Lo sapevate che “il grasso al nostro organismo serve sia come fonte energetica, sia come fattore di protezione degli organi interni, per cui non possiamo assolutamente accettarne livelli troppo bassi, indicativamente sotto il 5-6%”? Pagina 25.
Lo sapevate che “le vitamine A, C ed E svolgono una funzione antiossidente, cioè di contrasto ai radicali liberi, responsabili dell’invecchiamento cellulare”? Pagina 46.
Lo sapevate che “chi pedala tre volte a settimana e non ha problemi fisici, molto probabilmente non necessita di alcun integratore”? Pagina 73.
Lo sapevate che “Marco Pantani mi disse che lui cercava di fare vari scatti per staccare di ruota gli avversari, ma questi scatti avevano un costo molto alto anche per lui”, alla domanda “come fai a decidere che quello è l’ultimo scatto?”, Pantani rispose “quando sento che mi viene da vomitare allora mollo”? Pagina 101.
Lo sapevate che “la parte portante della persona, sia in bicicletta che fuori, è la schiena, insieme ai muscoli addominali e quando questi sono in ordine siamo già a metà dell’opera”? Pagina 110.
Lo sapevate che “il grande vantaggio dell’interval training è che va a procurare le stesse risposte fisiologiche dell’allenamento di endurance (resistenza, ndr), ma in un tempo molto minore”? Pagina 130.

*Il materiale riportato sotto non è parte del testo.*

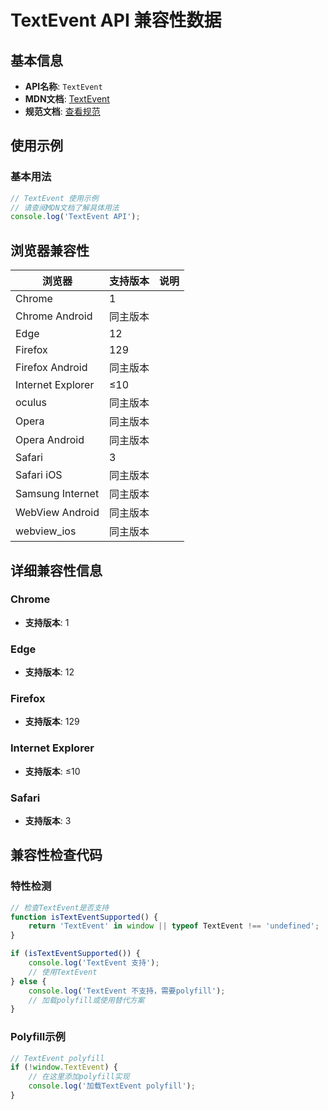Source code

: # TextEvent API 兼容性数据

## 基本信息

- **API名称**: `TextEvent`
- **MDN文档**: [TextEvent](https://developer.mozilla.org/docs/Web/API/TextEvent)
- **规范文档**: [查看规范](https://w3c.github.io/uievents/#legacy-textevent-events)

## 使用示例

### 基本用法

```javascript
// TextEvent 使用示例
// 请查阅MDN文档了解具体用法
console.log('TextEvent API');
```

## 浏览器兼容性

| 浏览器 | 支持版本 | 说明 |
|--------|----------|------|
| Chrome | 1 |  |
| Chrome Android | 同主版本 |  |
| Edge | 12 |  |
| Firefox | 129 |  |
| Firefox Android | 同主版本 |  |
| Internet Explorer | ≤10 |  |
| oculus | 同主版本 |  |
| Opera | 同主版本 |  |
| Opera Android | 同主版本 |  |
| Safari | 3 |  |
| Safari iOS | 同主版本 |  |
| Samsung Internet | 同主版本 |  |
| WebView Android | 同主版本 |  |
| webview_ios | 同主版本 |  |

## 详细兼容性信息

### Chrome

- **支持版本**: 1

### Edge

- **支持版本**: 12

### Firefox

- **支持版本**: 129

### Internet Explorer

- **支持版本**: ≤10

### Safari

- **支持版本**: 3

## 兼容性检查代码

### 特性检测

```javascript
// 检查TextEvent是否支持
function isTextEventSupported() {
    return 'TextEvent' in window || typeof TextEvent !== 'undefined';
}

if (isTextEventSupported()) {
    console.log('TextEvent 支持');
    // 使用TextEvent
} else {
    console.log('TextEvent 不支持，需要polyfill');
    // 加载polyfill或使用替代方案
}
```

### Polyfill示例

```javascript
// TextEvent polyfill
if (!window.TextEvent) {
    // 在这里添加polyfill实现
    console.log('加载TextEvent polyfill');
}
```

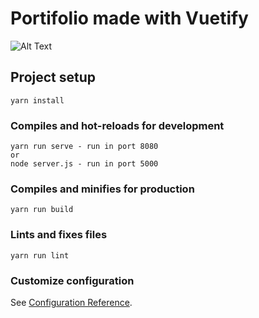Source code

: # Portifolio made with Vuetify

![Alt Text](https://media.giphy.com/media/vFKqnCdLPNOKc/giphy.gif)


## Project setup
```
yarn install
```

### Compiles and hot-reloads for development
```
yarn run serve - run in port 8080 
or
node server.js - run in port 5000
```

### Compiles and minifies for production
```
yarn run build
```
### Lints and fixes files
```
yarn run lint
```

### Customize configuration
See [Configuration Reference](https://cli.vuejs.org/config/).
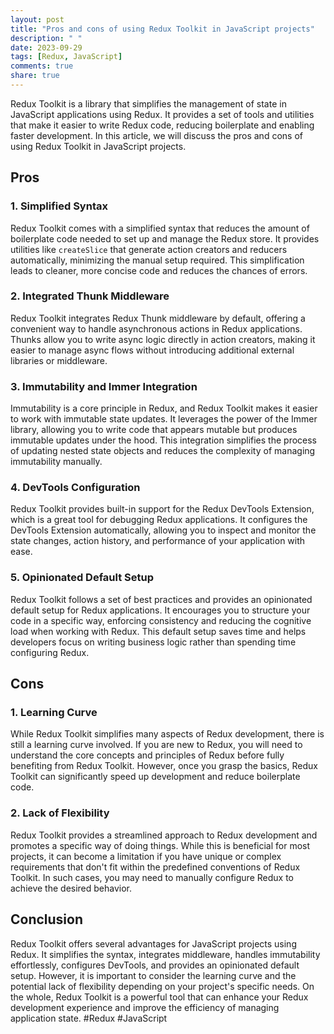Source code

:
 ```yaml
---
layout: post
title: "Pros and cons of using Redux Toolkit in JavaScript projects"
description: " "
date: 2023-09-29
tags: [Redux, JavaScript]
comments: true
share: true
---
```


Redux Toolkit is a library that simplifies the management of state in JavaScript applications using Redux. It provides a set of tools and utilities that make it easier to write Redux code, reducing boilerplate and enabling faster development. In this article, we will discuss the pros and cons of using Redux Toolkit in JavaScript projects.

## Pros

### 1. Simplified Syntax
Redux Toolkit comes with a simplified syntax that reduces the amount of boilerplate code needed to set up and manage the Redux store. It provides utilities like `createSlice` that generate action creators and reducers automatically, minimizing the manual setup required. This simplification leads to cleaner, more concise code and reduces the chances of errors.

### 2. Integrated Thunk Middleware
Redux Toolkit integrates Redux Thunk middleware by default, offering a convenient way to handle asynchronous actions in Redux applications. Thunks allow you to write async logic directly in action creators, making it easier to manage async flows without introducing additional external libraries or middleware.

### 3. Immutability and Immer Integration
Immutability is a core principle in Redux, and Redux Toolkit makes it easier to work with immutable state updates. It leverages the power of the Immer library, allowing you to write code that appears mutable but produces immutable updates under the hood. This integration simplifies the process of updating nested state objects and reduces the complexity of managing immutability manually.

### 4. DevTools Configuration
Redux Toolkit provides built-in support for the Redux DevTools Extension, which is a great tool for debugging Redux applications. It configures the DevTools Extension automatically, allowing you to inspect and monitor the state changes, action history, and performance of your application with ease.

### 5. Opinionated Default Setup
Redux Toolkit follows a set of best practices and provides an opinionated default setup for Redux applications. It encourages you to structure your code in a specific way, enforcing consistency and reducing the cognitive load when working with Redux. This default setup saves time and helps developers focus on writing business logic rather than spending time configuring Redux.

## Cons

### 1. Learning Curve
While Redux Toolkit simplifies many aspects of Redux development, there is still a learning curve involved. If you are new to Redux, you will need to understand the core concepts and principles of Redux before fully benefiting from Redux Toolkit. However, once you grasp the basics, Redux Toolkit can significantly speed up development and reduce boilerplate code.

### 2. Lack of Flexibility
Redux Toolkit provides a streamlined approach to Redux development and promotes a specific way of doing things. While this is beneficial for most projects, it can become a limitation if you have unique or complex requirements that don't fit within the predefined conventions of Redux Toolkit. In such cases, you may need to manually configure Redux to achieve the desired behavior.

## Conclusion

Redux Toolkit offers several advantages for JavaScript projects using Redux. It simplifies the syntax, integrates middleware, handles immutability effortlessly, configures DevTools, and provides an opinionated default setup. However, it is important to consider the learning curve and the potential lack of flexibility depending on your project's specific needs. On the whole, Redux Toolkit is a powerful tool that can enhance your Redux development experience and improve the efficiency of managing application state. #Redux #JavaScript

Lo sapevate che “le mani del massaggiatore devono sempre andare in direzione del cuore, così da favorire il ritorno del sangue venoso”? Pagina 153.

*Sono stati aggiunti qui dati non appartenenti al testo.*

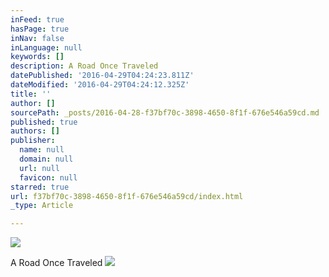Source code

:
 ```yaml
---
inFeed: true
hasPage: true
inNav: false
inLanguage: null
keywords: []
description: A Road Once Traveled
datePublished: '2016-04-29T04:24:23.811Z'
dateModified: '2016-04-29T04:24:12.325Z'
title: ''
author: []
sourcePath: _posts/2016-04-28-f37bf70c-3898-4650-8f1f-676e546a59cd.md
published: true
authors: []
publisher:
  name: null
  domain: null
  url: null
  favicon: null
starred: true
url: f37bf70c-3898-4650-8f1f-676e546a59cd/index.html
_type: Article

---
```

![](https://the-grid-user-content.s3-us-west-2.amazonaws.com/4f80c736-88a4-4f99-8716-9ab19794cda4.jpg)

A Road Once Traveled
![](https://the-grid-user-content.s3-us-west-2.amazonaws.com/633988d2-40b5-4491-9c8f-dd0a7818516d.jpg)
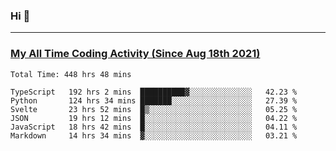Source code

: ### Hi 🙂

---

### <a href="https://wakatime.com/@Eroxl">My All Time Coding Activity (Since Aug 18th 2021)</a>
<!--START_SECTION:waka-->

```text
Total Time: 448 hrs 48 mins

TypeScript   192 hrs 2 mins  ██████████▓░░░░░░░░░░░░░░   42.23 %
Python       124 hrs 34 mins ███████░░░░░░░░░░░░░░░░░░   27.39 %
Svelte       23 hrs 52 mins  █▒░░░░░░░░░░░░░░░░░░░░░░░   05.25 %
JSON         19 hrs 12 mins  █░░░░░░░░░░░░░░░░░░░░░░░░   04.22 %
JavaScript   18 hrs 42 mins  █░░░░░░░░░░░░░░░░░░░░░░░░   04.11 %
Markdown     14 hrs 34 mins  ▓░░░░░░░░░░░░░░░░░░░░░░░░   03.21 %
```

<!--END_SECTION:waka-->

Lo sapevate che “chi ha fatto uso dei fattori di crescita muscolari, ad esempio, non di rado si è trovato ad avere tendine e legamenti non più in grado di sostenere muscoli cresciuti a dismisura”? Pagina 167.
Lo sapevate che “sul manubrio va scaricato il 45% del peso” e che “il restante 55% è sulla sella”? Pagina 189.

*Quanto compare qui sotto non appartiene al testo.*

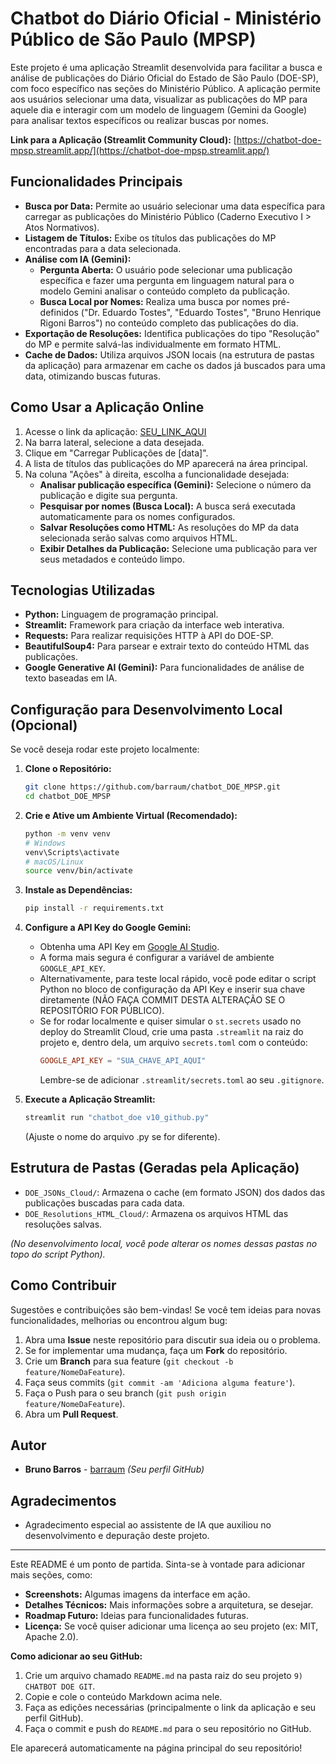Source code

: # Chatbot do Diário Oficial - Ministério Público de São Paulo (MPSP)

Este projeto é uma aplicação Streamlit desenvolvida para facilitar a busca e análise de publicações do Diário Oficial do Estado de São Paulo (DOE-SP), com foco específico nas seções do Ministério Público. A aplicação permite aos usuários selecionar uma data, visualizar as publicações do MP para aquele dia e interagir com um modelo de linguagem (Gemini da Google) para analisar textos específicos ou realizar buscas por nomes.

**Link para a Aplicação (Streamlit Community Cloud):**
[https://chatbot-doe-mpsp.streamlit.app/](https://chatbot-doe-mpsp.streamlit.app/) 

## Funcionalidades Principais

*   **Busca por Data:** Permite ao usuário selecionar uma data específica para carregar as publicações do Ministério Público (Caderno Executivo I > Atos Normativos).
*   **Listagem de Títulos:** Exibe os títulos das publicações do MP encontradas para a data selecionada.
*   **Análise com IA (Gemini):**
    *   **Pergunta Aberta:** O usuário pode selecionar uma publicação específica e fazer uma pergunta em linguagem natural para o modelo Gemini analisar o conteúdo completo da publicação.
    *   **Busca Local por Nomes:** Realiza uma busca por nomes pré-definidos ("Dr. Eduardo Tostes", "Eduardo Tostes", "Bruno Henrique Rigoni Barros") no conteúdo completo das publicações do dia.
*   **Exportação de Resoluções:** Identifica publicações do tipo "Resolução" do MP e permite salvá-las individualmente em formato HTML.
*   **Cache de Dados:** Utiliza arquivos JSON locais (na estrutura de pastas da aplicação) para armazenar em cache os dados já buscados para uma data, otimizando buscas futuras.

## Como Usar a Aplicação Online

1.  Acesse o link da aplicação: [SEU_LINK_AQUI](https://chatbot-doe-mpsp.streamlit.app/)
2.  Na barra lateral, selecione a data desejada.
3.  Clique em "Carregar Publicações de [data]".
4.  A lista de títulos das publicações do MP aparecerá na área principal.
5.  Na coluna "Ações" à direita, escolha a funcionalidade desejada:
    *   **Analisar publicação específica (Gemini):** Selecione o número da publicação e digite sua pergunta.
    *   **Pesquisar por nomes (Busca Local):** A busca será executada automaticamente para os nomes configurados.
    *   **Salvar Resoluções como HTML:** As resoluções do MP da data selecionada serão salvas como arquivos HTML.
    *   **Exibir Detalhes da Publicação:** Selecione uma publicação para ver seus metadados e conteúdo limpo.

## Tecnologias Utilizadas

*   **Python:** Linguagem de programação principal.
*   **Streamlit:** Framework para criação da interface web interativa.
*   **Requests:** Para realizar requisições HTTP à API do DOE-SP.
*   **BeautifulSoup4:** Para parsear e extrair texto do conteúdo HTML das publicações.
*   **Google Generative AI (Gemini):** Para funcionalidades de análise de texto baseadas em IA.

## Configuração para Desenvolvimento Local (Opcional)

Se você deseja rodar este projeto localmente:

1.  **Clone o Repositório:**
    ```bash
    git clone https://github.com/barraum/chatbot_DOE_MPSP.git 
    cd chatbot_DOE_MPSP
    ```

2.  **Crie e Ative um Ambiente Virtual (Recomendado):**
    ```bash
    python -m venv venv
    # Windows
    venv\Scripts\activate
    # macOS/Linux
    source venv/bin/activate
    ```

3.  **Instale as Dependências:**
    ```bash
    pip install -r requirements.txt
    ```

4.  **Configure a API Key do Google Gemini:**
    *   Obtenha uma API Key em [Google AI Studio](https://aistudio.google.com/app/apikey).
    *   A forma mais segura é configurar a variável de ambiente `GOOGLE_API_KEY`.
    *   Alternativamente, para teste local rápido, você pode editar o script Python no bloco de configuração da API Key e inserir sua chave diretamente (NÃO FAÇA COMMIT DESTA ALTERAÇÃO SE O REPOSITÓRIO FOR PÚBLICO).
    *   Se for rodar localmente e quiser simular o `st.secrets` usado no deploy do Streamlit Cloud, crie uma pasta `.streamlit` na raiz do projeto e, dentro dela, um arquivo `secrets.toml` com o conteúdo:
        ```toml
        GOOGLE_API_KEY = "SUA_CHAVE_API_AQUI"
        ```
        Lembre-se de adicionar `.streamlit/secrets.toml` ao seu `.gitignore`.

5.  **Execute a Aplicação Streamlit:**
    ```bash
    streamlit run "chatbot_doe v10_github.py" 
    ```
    (Ajuste o nome do arquivo .py se for diferente).

## Estrutura de Pastas (Geradas pela Aplicação)

*   `DOE_JSONs_Cloud/`: Armazena o cache (em formato JSON) dos dados das publicações buscadas para cada data.
*   `DOE_Resolutions_HTML_Cloud/`: Armazena os arquivos HTML das resoluções salvas.

*(No desenvolvimento local, você pode alterar os nomes dessas pastas no topo do script Python).*

## Como Contribuir

Sugestões e contribuições são bem-vindas! Se você tem ideias para novas funcionalidades, melhorias ou encontrou algum bug:

1.  Abra uma **Issue** neste repositório para discutir sua ideia ou o problema.
2.  Se for implementar uma mudança, faça um **Fork** do repositório.
3.  Crie um **Branch** para sua feature (`git checkout -b feature/NomeDaFeature`).
4.  Faça seus commits (`git commit -am 'Adiciona alguma feature'`).
5.  Faça o Push para o seu branch (`git push origin feature/NomeDaFeature`).
6.  Abra um **Pull Request**.

## Autor

*   **Bruno Barros** - [barraum](https://github.com/barraum) *(Seu perfil GitHub)*

## Agradecimentos

*   Agradecimento especial ao assistente de IA que auxiliou no desenvolvimento e depuração deste projeto.

---

Este README é um ponto de partida. Sinta-se à vontade para adicionar mais seções, como:
*   **Screenshots:** Algumas imagens da interface em ação.
*   **Detalhes Técnicos:** Mais informações sobre a arquitetura, se desejar.
*   **Roadmap Futuro:** Ideias para funcionalidades futuras.
*   **Licença:** Se você quiser adicionar uma licença ao seu projeto (ex: MIT, Apache 2.0).

**Como adicionar ao seu GitHub:**

1.  Crie um arquivo chamado `README.md` na pasta raiz do seu projeto `9) CHATBOT DOE GIT`.
2.  Copie e cole o conteúdo Markdown acima nele.
3.  Faça as edições necessárias (principalmente o link da aplicação e seu perfil GitHub).
4.  Faça o commit e push do `README.md` para o seu repositório no GitHub.

Ele aparecerá automaticamente na página principal do seu repositório!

Piero Fischi ha scritto “Manuale del ciclismo moderno” (Ediciclo, 216 pagine, 16 euro), “un vademecum – come scrive nell’introduzione – per ogni tipo di ciclista, da chi voglia conoscere più a fondo quali siano i meccanismi naturali del movimento e dell’alimentazione per praticare il più correttamente possibile il ciclismo, a chi fa dell’agonismo il proprio credo”. E’ una guida all’allenamento fisico, mentale e all’alimentazione, con cenni sulla tecnica (i vantaggi) e sul doping (i pericoli), in un linguaggio semplice. “Anche io ho imparato qualcosa di nuovo – dichiara Davide Cassani nella prefazione -, nonostante sia stato un professionista e abbia corso Giri d’Italia e Tour de France”. E spiega: “Tutti noi in bicicletta torniamo bambini e abbiamo dei sogni da realizzare, ma questo deve essere fatto secondo la propria età e le proprie possibilità: ci sono quindi delle regole, dei limiti ben precisi”.